Repeat each record word for word. Leave nothing out.

#### Stored data:
--*--

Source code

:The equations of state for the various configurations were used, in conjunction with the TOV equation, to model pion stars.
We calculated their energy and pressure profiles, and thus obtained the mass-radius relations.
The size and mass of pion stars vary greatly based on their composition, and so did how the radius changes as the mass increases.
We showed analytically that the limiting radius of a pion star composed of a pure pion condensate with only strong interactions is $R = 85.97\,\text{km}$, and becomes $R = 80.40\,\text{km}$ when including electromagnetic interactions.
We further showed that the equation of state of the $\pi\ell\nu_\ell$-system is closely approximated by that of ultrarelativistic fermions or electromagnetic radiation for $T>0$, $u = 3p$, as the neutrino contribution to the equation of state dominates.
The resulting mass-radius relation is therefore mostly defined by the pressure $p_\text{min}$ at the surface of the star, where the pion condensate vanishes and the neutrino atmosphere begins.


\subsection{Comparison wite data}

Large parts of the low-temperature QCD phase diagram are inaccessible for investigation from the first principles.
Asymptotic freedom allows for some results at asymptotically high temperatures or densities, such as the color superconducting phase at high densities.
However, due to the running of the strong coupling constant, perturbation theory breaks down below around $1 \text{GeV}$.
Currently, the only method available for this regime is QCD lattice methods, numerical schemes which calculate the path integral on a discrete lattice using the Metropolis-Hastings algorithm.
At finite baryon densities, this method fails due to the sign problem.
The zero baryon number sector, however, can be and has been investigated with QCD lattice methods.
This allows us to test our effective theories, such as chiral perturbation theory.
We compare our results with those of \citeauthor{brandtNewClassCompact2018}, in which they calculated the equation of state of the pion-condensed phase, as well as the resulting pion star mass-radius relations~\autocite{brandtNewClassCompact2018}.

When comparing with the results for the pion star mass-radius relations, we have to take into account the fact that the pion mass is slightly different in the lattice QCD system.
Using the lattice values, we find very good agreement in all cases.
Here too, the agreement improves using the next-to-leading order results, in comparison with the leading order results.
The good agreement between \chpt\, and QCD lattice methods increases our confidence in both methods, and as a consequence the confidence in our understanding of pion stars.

--*--

#### ANSWER TO THE PROBLEM:
Source code

:The equations of state for the various configurations were used, in conjunction with the TOV equation, to model pion stars.
We calculated their energy and pressure profiles, and thus obtained the mass-radius relations.
The size and mass of pion stars vary greatly based on their composition, and so did how the radius changes as the mass increases.
We showed analytically that the limiting radius of a pion star composed of a pure pion condensate with only strong interactions is $R = 85.97\,\text{km}$, and becomes $R = 80.40\,\text{km}$ when including electromagnetic interactions.
We further showed that the equation of state of the $\pi\ell\nu_\ell$-system is closely approximated by that of ultrarelativistic fermions or electromagnetic radiation for $T>0$, $u = 3p$, as the neutrino contribution to the equation of state dominates.
The resulting mass-radius relation is therefore mostly defined by the pressure $p_\text{min}$ at the surface of the star, where the pion condensate vanishes and the neutrino atmosphere begins.


\subsection{Comparison wite data}

Large parts of the low-temperature QCD phase diagram are inaccessible for investigation from the first principles.
Asymptotic freedom allows for some results at asymptotically high temperatures or densities, such as the color superconducting phase at high densities.
However, due to the running of the strong coupling constant, perturbation theory breaks down below around $1 \text{GeV}$.
Currently, the only method available for this regime is QCD lattice methods, numerical schemes which calculate the path integral on a discrete lattice using the Metropolis-Hastings algorithm.
At finite baryon densities, this method fails due to the sign problem.
The zero baryon number sector, however, can be and has been investigated with QCD lattice methods.
This allows us to test our effective theories, such as chiral perturbation theory.
We compare our results with those of \citeauthor{brandtNewClassCompact2018}, in which they calculated the equation of state of the pion-condensed phase, as well as the resulting pion star mass-radius relations~\autocite{brandtNewClassCompact2018}.

When comparing with the results for the pion star mass-radius relations, we have to take into account the fact that the pion mass is slightly different in the lattice QCD system.
Using the lattice values, we find very good agreement in all cases.
Here too, the agreement improves using the next-to-leading order results, in comparison with the leading order results.
The good agreement between \chpt\, and QCD lattice methods increases our confidence in both methods, and as a consequence the confidence in our understanding of pion stars.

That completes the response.